In the 1960s, Margaret Hamilton invented the modern concept of software and helped land men on the moon. The spaceship programmer even brought her daughter by the lab sometimes while she worked.
Jane Goodall revolutionized the way we study primates, thanks to her research and time spent with Tanzanian chimps.
Demi Moore starred in G.I. Jane and played the fictional character Jordan O'Neill — the first woman to train in the Navy Special Warfare Group. She's surrounded by men waiting for her to fail, but she comes out on top.
In 1963, Valentina Tereshkova became the first woman to go to space. No big deal or anything.
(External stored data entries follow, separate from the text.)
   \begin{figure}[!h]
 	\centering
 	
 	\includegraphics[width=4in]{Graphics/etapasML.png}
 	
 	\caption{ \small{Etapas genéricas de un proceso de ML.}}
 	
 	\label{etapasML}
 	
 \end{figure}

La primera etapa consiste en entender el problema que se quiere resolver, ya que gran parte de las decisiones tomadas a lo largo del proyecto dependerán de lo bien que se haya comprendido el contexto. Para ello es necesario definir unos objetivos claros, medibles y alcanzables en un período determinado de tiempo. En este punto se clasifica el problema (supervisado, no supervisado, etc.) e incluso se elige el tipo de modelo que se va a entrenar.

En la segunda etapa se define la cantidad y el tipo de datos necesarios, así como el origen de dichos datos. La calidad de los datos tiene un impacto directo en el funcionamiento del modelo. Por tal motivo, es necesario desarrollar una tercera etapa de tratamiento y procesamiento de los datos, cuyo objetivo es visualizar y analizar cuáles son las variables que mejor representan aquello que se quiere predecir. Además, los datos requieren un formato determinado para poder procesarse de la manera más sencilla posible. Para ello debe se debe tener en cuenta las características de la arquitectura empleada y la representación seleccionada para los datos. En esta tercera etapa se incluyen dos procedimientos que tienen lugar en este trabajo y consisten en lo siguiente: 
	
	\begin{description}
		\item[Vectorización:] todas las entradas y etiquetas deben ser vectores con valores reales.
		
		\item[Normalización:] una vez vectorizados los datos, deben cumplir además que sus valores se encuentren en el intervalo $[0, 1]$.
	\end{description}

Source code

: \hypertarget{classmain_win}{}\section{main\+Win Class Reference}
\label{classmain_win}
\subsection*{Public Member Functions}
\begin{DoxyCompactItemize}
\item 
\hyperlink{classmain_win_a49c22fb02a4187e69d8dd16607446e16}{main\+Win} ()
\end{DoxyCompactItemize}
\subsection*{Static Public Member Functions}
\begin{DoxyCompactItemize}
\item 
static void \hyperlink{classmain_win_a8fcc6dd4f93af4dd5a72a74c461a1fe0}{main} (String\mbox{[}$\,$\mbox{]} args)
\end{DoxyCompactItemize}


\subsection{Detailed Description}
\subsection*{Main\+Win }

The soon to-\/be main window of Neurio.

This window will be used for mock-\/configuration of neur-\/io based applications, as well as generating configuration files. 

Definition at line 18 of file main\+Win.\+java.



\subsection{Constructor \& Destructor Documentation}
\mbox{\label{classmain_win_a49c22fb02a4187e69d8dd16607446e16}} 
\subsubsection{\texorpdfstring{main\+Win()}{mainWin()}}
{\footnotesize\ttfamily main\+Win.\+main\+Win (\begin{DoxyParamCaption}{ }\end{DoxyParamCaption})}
While the interpretations vary (and some aren't all that pleasant), one Hebrew translation of the name Lilith is "storm goddess," which is just all kinds of badass.
If you've seen Planet Terror, then you probably remember Cherry Darling — the go go dancer heroine who wants more out of life and has a semi-automatic for a leg.
Maud Stevens Wagner was the original "Tattooed Woman." Along with her husband — known as the most tattooed man in America — she had a circus sideshow type of act. This was in the early 1900s, BTW.
Trinity was one of the many unforgettable characters of The Matrix. Her strength, her attitude, her no-nonsense pixie cut, her weaponry skills. A total win.
Amelia Earhart was the first female pilot to soar across the Atlantic Ocean. Her bravery and determination will always be remembered.
Elisa Leonida Zamfirescu was the first female engineer in Europe, and possibly even the first in the world, graudating from the Royal Technical Academy in Berlin in 1912.
The Silence of the Lambs character Clarice Starling, played by Jodie Foster, is a student at the FBI training to track down and apprehend murderers — and with the help of Hannibal Lecter, she does. She's one chick you don't want to mess with.
The impact Emma Watson has left on the fight for equal rights is tangible. Both brains and beauty, she has helped us make huge steps in feminism, uniting men and women under one valuable cause.
The name means "magic spell." How cool is that?
Marie Curie was a French physicist most famous for her work on radioactivity and for winning the Nobel Prize. Twice.
While Lisbeth Salander is very complex and complicated as a character — with a strange, mysterious personality and one shaky past — you can't deny the ultimate badass she is.
In 1978, Dr. Anna Lee Tingle Fisher was one of the first six women ever chosen to be astronauts. Prior to this, women weren't allowed into NASA's training program. She had a doctorate degree in STEM (science, tech, engineering, math) and was incredibly motivated.
Beatrix Kiddo, AKA "The Bride," was at the center of the two Kill Bill films. She's deadly, she's hot, she's funny, and she's out to make things right.